Almirante si mette subito in luce. In un articolo sul numero 6 della rivista di quello stesso anno, intitolato Né con 98 né con 998, esplicita così la sua convinzione razzista: «il razzismo è il più vasto e coraggioso riconoscimento di sé che l'Italia abbia mai tentato. Chi teme ancor oggi che si tratti di un'imitazione straniera non si accorge di ragionare per assurdo».

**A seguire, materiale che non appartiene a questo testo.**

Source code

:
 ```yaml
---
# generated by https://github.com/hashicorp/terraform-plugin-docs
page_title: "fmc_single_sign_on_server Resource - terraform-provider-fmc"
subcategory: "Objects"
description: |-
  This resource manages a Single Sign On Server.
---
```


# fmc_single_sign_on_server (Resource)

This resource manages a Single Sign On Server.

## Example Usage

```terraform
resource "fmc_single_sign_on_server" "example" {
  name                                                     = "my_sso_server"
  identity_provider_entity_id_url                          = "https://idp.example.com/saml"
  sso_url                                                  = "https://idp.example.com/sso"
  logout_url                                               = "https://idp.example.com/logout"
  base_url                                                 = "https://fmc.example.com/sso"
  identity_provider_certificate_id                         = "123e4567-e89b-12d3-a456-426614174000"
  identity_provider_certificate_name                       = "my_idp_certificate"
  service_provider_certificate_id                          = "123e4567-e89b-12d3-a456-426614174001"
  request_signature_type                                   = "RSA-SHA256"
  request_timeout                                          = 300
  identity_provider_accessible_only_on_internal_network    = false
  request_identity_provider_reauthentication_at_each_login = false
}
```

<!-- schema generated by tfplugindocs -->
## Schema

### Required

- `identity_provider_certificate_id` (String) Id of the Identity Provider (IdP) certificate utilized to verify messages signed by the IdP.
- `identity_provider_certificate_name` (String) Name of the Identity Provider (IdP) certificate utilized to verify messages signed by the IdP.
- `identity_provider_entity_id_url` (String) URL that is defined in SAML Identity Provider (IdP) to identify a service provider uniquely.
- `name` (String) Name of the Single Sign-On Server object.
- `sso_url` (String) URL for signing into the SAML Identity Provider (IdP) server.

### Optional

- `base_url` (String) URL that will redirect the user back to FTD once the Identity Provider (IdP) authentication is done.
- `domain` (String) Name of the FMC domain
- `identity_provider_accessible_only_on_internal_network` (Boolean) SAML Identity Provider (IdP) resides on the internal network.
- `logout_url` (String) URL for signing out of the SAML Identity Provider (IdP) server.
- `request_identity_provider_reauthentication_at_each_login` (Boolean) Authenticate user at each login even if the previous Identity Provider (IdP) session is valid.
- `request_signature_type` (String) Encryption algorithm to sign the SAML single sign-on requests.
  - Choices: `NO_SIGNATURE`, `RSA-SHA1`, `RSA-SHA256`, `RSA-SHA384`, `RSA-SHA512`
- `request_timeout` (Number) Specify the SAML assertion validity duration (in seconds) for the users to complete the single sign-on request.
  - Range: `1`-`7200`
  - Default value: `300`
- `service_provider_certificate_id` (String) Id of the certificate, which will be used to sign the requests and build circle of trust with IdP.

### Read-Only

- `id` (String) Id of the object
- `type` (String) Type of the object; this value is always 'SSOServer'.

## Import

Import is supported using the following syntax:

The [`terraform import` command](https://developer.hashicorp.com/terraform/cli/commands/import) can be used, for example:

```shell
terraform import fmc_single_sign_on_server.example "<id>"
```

Sul numero 3, sotto il titolo Roma antica e i giudei, Almirante aveva già fatto risalire le origini del razzismo fascista al tempo dei romani, sostenendo che in fatto di antigiudaismo gli italiani «non hanno avuto né avranno bisogno di andare a scuola da chicchessia». Polemizzando con Julius Evola, ancora nel ’42, sul numero 13, in un articolo dal titolo “…Ché la diritta via era smarrita… Contro le ‘pecorelle’ dello pseudo-razzismo antibiologico”, sottolineerà che «Il razzismo nostro deve essere quello del sangue […]. Altrimenti, finiremo per fare il gioco dei meticci e degli ebrei».
Forse sarebbe bene ricordare questi fatti (e quelli successivi di Almirante brigatista nero nella Repubblica di Salò) a chi oggi lo loda e a chi torna a chiedere di intitolargli strade a Roma e altrove.